J-STAGE: doi: 10.1248

jstage_doi_patterns <- "10.1248"

jstage_links <-
  grep(jstage_doi_patterns,
       doi_information$DOI,
       value = TRUE)

print("Number of papers potentially can get from J-STAGE:")
[1] "Number of papers potentially can get from J-STAGE:"
length(jstage_links)
[1] 1

(ADA) Diabetes, doi: 10.2337

License for Non-Commercial Reuse, Version 1.0 Unless otherwise indicated, the American Diabetes Association (ADA) holds copyright on all content published in ADA journals, unless otherwise noted. Individual readers may use the content as long as the work is properly cited and linked to the version of record, the use is educational and not for profit, and the work is not altered.

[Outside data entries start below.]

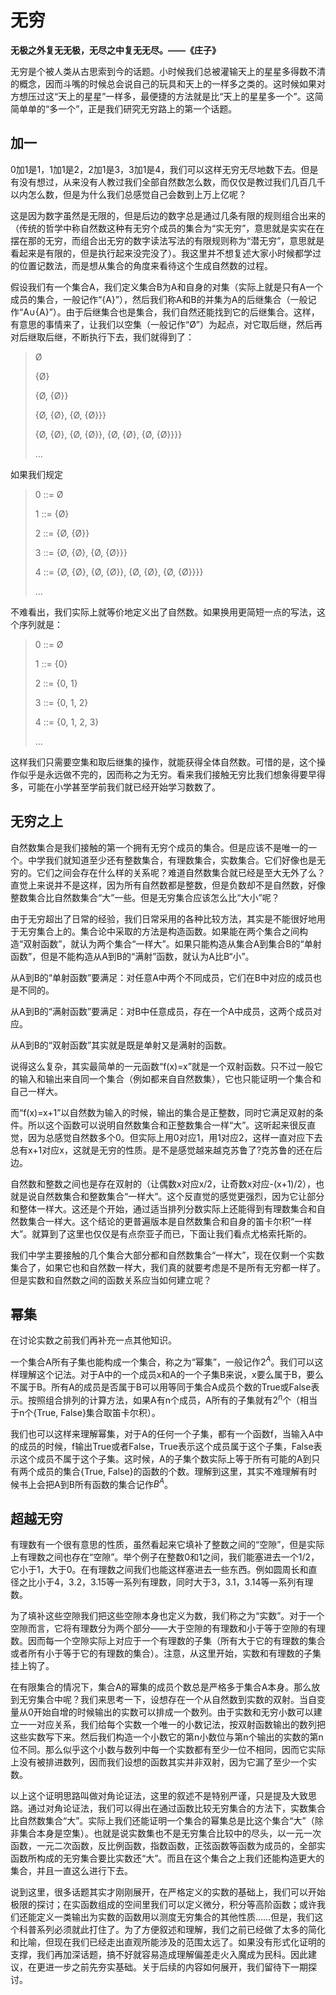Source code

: # 无穷

**无极之外复无无极，无尽之中复无无尽。——《庄子》**

无穷是个被人类从古思索到今的话题。小时候我们总被灌输天上的星星多得数不清的概念，因而斗嘴的时候总会说自己的玩具和天上的一样多之类的。这时候如果对方想压过这“天上的星星”一样多，最便捷的方法就是比“天上的星星多一个”。这简简单单的“多一个”，正是我们研究无穷路上的第一个话题。

## 加一

0加1是1，1加1是2，2加1是3，3加1是4，我们可以这样无穷无尽地数下去。但是有没有想过，从来没有人教过我们全部自然数怎么数，而仅仅是教过我们几百几千以内怎么数，但是为什么我们总感觉自己会数到上万上亿呢？

这是因为数字虽然是无限的，但是后边的数字总是通过几条有限的规则组合出来的（传统的哲学中称自然数这种有无穷个成员的集合为“实无穷”，意思就是实实在在摆在那的无穷，而组合出无穷的数字读法写法的有限规则称为“潜无穷”，意思就是看起来是有限的，但是执行起来没完没了）。我这里并不想复述大家小时候都学过的位置记数法，而是想从集合的角度来看待这个生成自然数的过程。

假设我们有一个集合A，我们定义集合B为A和自身的对集（实际上就是只有A一个成员的集合，一般记作“{A}”），然后我们称A和B的并集为A的后继集合（一般记作“A∪{A}”）。由于后继集合也是集合，我们自然还能找到它的后继集合。这样，有意思的事情来了，让我们以空集（一般记作“Ø”）为起点，对它取后继，然后再对后继取后继，不断执行下去，我们就得到了：

> Ø
>
> {Ø}
>
> {Ø, {Ø}}
>
> {Ø, {Ø}, {Ø, {Ø}}}
>
> {Ø, {Ø}, {Ø, {Ø}}, {Ø, {Ø}, {Ø, {Ø}}}}
>
> ...

如果我们规定

> 0 ::= Ø
>
> 1 ::= {Ø}
>
> 2 ::= {Ø, {Ø}}
>
> 3 ::= {Ø, {Ø}, {Ø, {Ø}}}
>
> 4 ::= {Ø, {Ø}, {Ø, {Ø}}, {Ø, {Ø}, {Ø, {Ø}}}}
>
> ...

不难看出，我们实际上就等价地定义出了自然数。如果换用更简短一点的写法，这个序列就是：

> 0 ::= Ø
>
> 1 ::= {0}
>
> 2 ::= {0, 1}
>
> 3 ::= {0, 1, 2}
>
> 4 ::= {0, 1, 2, 3}
>
> ...

这样我们只需要空集和取后继集的操作，就能获得全体自然数。可惜的是，这个操作似乎是永远做不完的，因而称之为无穷。看来我们接触无穷比我们想象得要早得多，可能在小学甚至学前我们就已经开始学习数数了。

## 无穷之上

自然数集合是我们接触的第一个拥有无穷个成员的集合。但是应该不是唯一的一个。中学我们就知道至少还有整数集合，有理数集合，实数集合。它们好像也是无穷的。它们之间会存在什么样的关系呢？难道自然数集合就已经是至大无外了么？直觉上来说并不是这样，因为所有自然数都是整数，但是负数却不是自然数，好像整数集合比自然数集合“大”一些。但是无穷集合应该怎么比“大小”呢？

由于无穷超出了日常的经验，我们日常采用的各种比较方法，其实是不能很好地用于无穷集合上的。集合论中采取的方法是构造函数。如果能在两个集合之间构造“双射函数”，就认为两个集合“一样大”。如果只能构造从集合A到集合B的“单射函数”，但是不能构造从A到B的“满射”函数，就认为A比B“小”。

从A到B的“单射函数”要满足：对任意A中两个不同成员，它们在B中对应的成员也是不同的。

从A到B的“满射函数”要满足：对B中任意成员，存在一个A中成员，这两个成员对应。

从A到B的“双射函数”其实就是既是单射又是满射的函数。

说得这么复杂，其实最简单的一元函数“f(x)=x”就是一个双射函数。只不过一般它的输入和输出来自同一个集合（例如都来自自然数集），它也只能证明一个集合和自己一样大。

而“f(x)=x+1”以自然数为输入的时候，输出的集合是正整数，同时它满足双射的条件。所以这个函数可以说明自然数集合和正整数集合一样“大”。这听起来很反直觉，因为总感觉自然数多个0。但实际上用0对应1，用1对应2，这样一直对应下去总有x+1对应x，这就是无穷的性质。是不是感觉越来越克苏鲁了?克苏鲁的还在后边。

自然数和整数之间也是存在双射的（让偶数x对应x/2，让奇数x对应-(x+1)/2），也就是说自然数集合和整数集合“一样大”。这个反直觉的感觉更强烈，因为它让部分和整体一样大。这还是个开始，通过适当排列分数实际上还能得到有理数集合和自然数集合一样大。这个结论的更普遍版本是自然数集合和自身的笛卡尔积“一样大”。就算到了这里也仅仅是有点奈亚子而已，下面让我们看点尤格索托斯的。

我们中学主要接触的几个集合大部分都和自然数集合“一样大”，现在仅剩一个实数集合了，如果它也和自然数一样大，我们真的就要考虑是不是所有无穷都一样了。但是实数和自然数之间的函数关系应当如何建立呢？

## 幂集

在讨论实数之前我们再补充一点其他知识。

一个集合A所有子集也能构成一个集合，称之为“幂集”，一般记作$2^A$。我们可以这样理解这个记法。对于A中的一个成员x和A的一个子集B来说，x要么属于B，要么不属于B。所有A的成员是否属于B可以用等同于集合A成员个数的True或False表示。按照组合排列的计算方法，如果A有n个成员，A所有的子集就有$2^n$个（相当于n个{True, False}集合取笛卡尔积）。

我们也可以这样来理解幂集，对于A的任何一个子集，都有一个函数f，当输入A中的成员的时候，f输出True或者False，True表示这个成员属于这个子集，False表示这个成员不属于这个子集。这时候，A的子集个数实际上等于所有可能的A到只有两个成员的集合{True, False}的函数的个数。理解到这里，其实不难理解有时候书上会把A到B所有函数的集合记作$B^A$。

## 超越无穷

有理数有一个很有意思的性质，虽然看起来它填补了整数之间的“空隙”，但是实际上有理数之间也存在“空隙”。举个例子在整数0和1之间，我们能塞进去一个1/2，它小于1，大于0。在有理数之间我们也能这样塞进去一些东西。例如圆周长和直径之比小于4，3.2，3.15等一系列有理数，同时大于3，3.1，3.14等一系列有理数。

为了填补这些空隙我们把这些空隙本身也定义为数，我们称之为“实数”。对于一个空隙而言，它将有理数分为两个部分——大于空隙的有理数和小于等于空隙的有理数。因而每一个空隙实际上对应于一个有理数的子集（所有大于它的有理数的集合或者所有小于等于它的有理数的集合）。注意，从这里开始，实数和有理数的子集挂上钩了。

在有限集合的情况下，集合A的幂集的成员个数总是严格多于集合A本身。那么放到无穷集合中呢？我们来思考一下，设想存在一个从自然数到实数的双射。当自变量从0开始自增的时候输出的实数可以排成一个数列。由于实数和无穷小数可以建立一一对应关系，我们给每个实数一个唯一的小数记法，按双射函数输出的数列把这些实数写下来。然后我们构造一个小数它的第n小数位与第n个输出的实数的第n位不同。那么似乎这个小数与数列中每一个实数都有至少一位不相同，因而它实际上没有被排进数列，因而我们设想的函数其实并非双射，因为它漏了至少一个实数。

以上这个证明思路叫做对角论证法，这里的叙述不是特别严谨，只是提及大致思路。通过对角论证法，我们可以得出在通过函数比较无穷集合的方法下，实数集合比自然数集合“大”。实际上我们还能证明一个集合的幂集总是比这个集合“大”（除非集合本身是空集）。也就是说实数集也不是无穷集合比较中的尽头，以一元一次函数，一元二次函数，反比例函数，指数函数，正弦函数等函数为成员的，全部实函数所构成的无穷集合要比实数还“大”。而且在这个集合之上我们还能构造更大的集合，并且一直这么进行下去。

说到这里，很多话题其实才刚刚展开，在严格定义的实数的基础上，我们可以开始极限的探讨；在实函数组成的空间里我们可以定义微分，积分等高阶函数；或许我们还能定义一类输出为实数的函数用以测度无穷集合的其他性质……但是，我们这个科普系列必须就此打住了。为了方便叙述和理解，我们之前已经做了太多的简化和比喻，但现在我们已经走出直观所能涉及的范围太远了。如果没有形式化证明的支撑，我们再加深话题，搞不好就容易造成理解偏差走火入魔成为民科。因此建议，在更进一步之前先夯实基础。关于后续的内容如何展开，我们留待下一期探讨。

ADA permission is required to post articles on third-party websites (unless otherwise specified below under “Article sharing and access”) or to include articles in educational materials that are sold to students or used in courses for which tuition or other fees are charged.

Agreeing to the Publisher’s license enables the Licensee to use the article anywhere in the world for non-commercial purposes, provided that the Licensee:

Cites the article using an appropriate bibliographic citation, e.g., authors, article title, journal, volume, page numbers, DOI, and the link to the definitive published version Uses the article for educational and not-for-profit purposes only Maintains the integrity of the work by making no alterations Retains copyright notices and links to these terms and conditions Ensures that, for any content in the article that is identified as belonging to a third party, any re-use complies with the copyright policies of that third party.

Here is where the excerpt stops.